RECORDS FOR THIS TASK ->
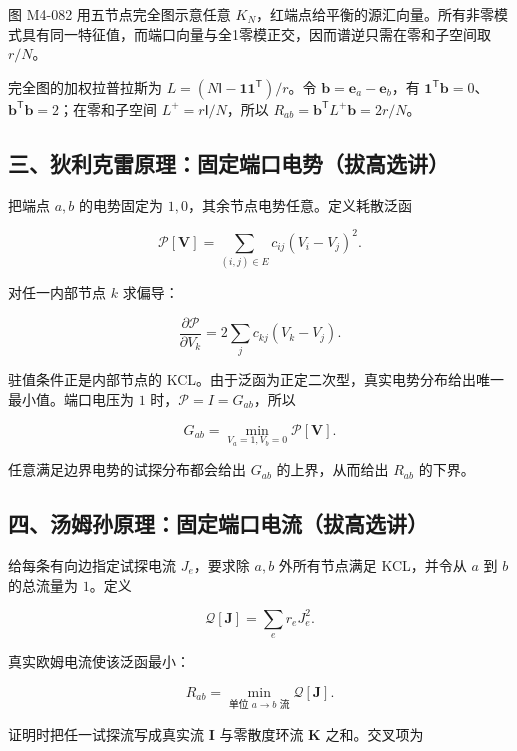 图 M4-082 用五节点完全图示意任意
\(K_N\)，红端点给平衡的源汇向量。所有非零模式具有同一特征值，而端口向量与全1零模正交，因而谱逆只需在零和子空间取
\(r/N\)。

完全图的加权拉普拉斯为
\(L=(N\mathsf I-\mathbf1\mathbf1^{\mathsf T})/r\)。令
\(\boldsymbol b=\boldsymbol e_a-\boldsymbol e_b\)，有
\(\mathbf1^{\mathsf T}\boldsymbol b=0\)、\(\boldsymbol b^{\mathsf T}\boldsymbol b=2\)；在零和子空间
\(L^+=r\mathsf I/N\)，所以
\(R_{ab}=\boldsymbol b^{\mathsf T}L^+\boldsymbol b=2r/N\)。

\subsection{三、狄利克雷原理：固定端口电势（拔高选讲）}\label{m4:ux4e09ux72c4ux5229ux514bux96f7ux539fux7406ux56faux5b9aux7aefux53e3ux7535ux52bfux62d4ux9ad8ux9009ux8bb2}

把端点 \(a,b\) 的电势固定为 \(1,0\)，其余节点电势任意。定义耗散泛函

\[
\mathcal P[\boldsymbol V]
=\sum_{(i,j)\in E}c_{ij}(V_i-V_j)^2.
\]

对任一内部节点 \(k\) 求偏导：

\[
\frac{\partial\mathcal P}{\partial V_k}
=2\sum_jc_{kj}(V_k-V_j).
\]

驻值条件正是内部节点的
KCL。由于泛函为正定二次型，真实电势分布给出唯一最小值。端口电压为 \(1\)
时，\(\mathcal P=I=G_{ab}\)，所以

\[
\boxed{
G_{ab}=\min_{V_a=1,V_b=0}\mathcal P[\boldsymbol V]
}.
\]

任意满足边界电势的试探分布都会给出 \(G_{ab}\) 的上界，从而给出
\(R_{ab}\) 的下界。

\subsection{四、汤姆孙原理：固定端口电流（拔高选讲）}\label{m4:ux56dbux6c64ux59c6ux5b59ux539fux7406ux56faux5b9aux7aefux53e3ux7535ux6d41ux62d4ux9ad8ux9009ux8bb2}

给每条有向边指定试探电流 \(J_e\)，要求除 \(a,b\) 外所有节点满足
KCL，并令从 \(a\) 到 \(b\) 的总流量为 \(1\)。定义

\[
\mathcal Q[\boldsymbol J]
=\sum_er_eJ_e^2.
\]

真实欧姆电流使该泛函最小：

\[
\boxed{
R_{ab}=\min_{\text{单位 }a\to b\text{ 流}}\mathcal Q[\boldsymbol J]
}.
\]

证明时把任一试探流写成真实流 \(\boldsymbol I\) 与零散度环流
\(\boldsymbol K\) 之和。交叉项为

---

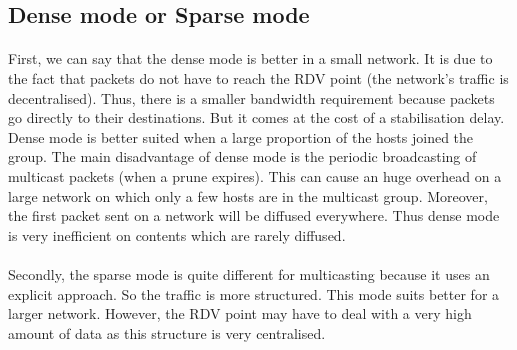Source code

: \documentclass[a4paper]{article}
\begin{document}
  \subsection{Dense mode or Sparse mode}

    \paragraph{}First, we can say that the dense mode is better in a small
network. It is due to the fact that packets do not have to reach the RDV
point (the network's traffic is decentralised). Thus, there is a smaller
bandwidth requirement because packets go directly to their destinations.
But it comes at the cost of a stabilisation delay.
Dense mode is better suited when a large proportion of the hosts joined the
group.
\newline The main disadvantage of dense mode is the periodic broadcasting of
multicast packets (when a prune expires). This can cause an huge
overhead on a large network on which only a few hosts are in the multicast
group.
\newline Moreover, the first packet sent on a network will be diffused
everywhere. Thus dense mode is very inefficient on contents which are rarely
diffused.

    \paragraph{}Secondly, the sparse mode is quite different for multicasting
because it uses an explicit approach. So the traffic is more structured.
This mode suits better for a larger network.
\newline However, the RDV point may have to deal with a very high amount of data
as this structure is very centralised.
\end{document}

WORK TO COMPLETE -> Report all lines of the data that include the word "label".

EXPECTED ANSWER ->
\subsection{三、狄利克雷原理：固定端口电势（拔高选讲）}\label{m4:ux4e09ux72c4ux5229ux514bux96f7ux539fux7406ux56faux5b9aux7aefux53e3ux7535ux52bfux62d4ux9ad8ux9009ux8bb2}
\subsection{四、汤姆孙原理：固定端口电流（拔高选讲）}\label{m4:ux56dbux6c64ux59c6ux5b59ux539fux7406ux56faux5b9aux7aefux53e3ux7535ux6d41ux62d4ux9ad8ux9009ux8bb2}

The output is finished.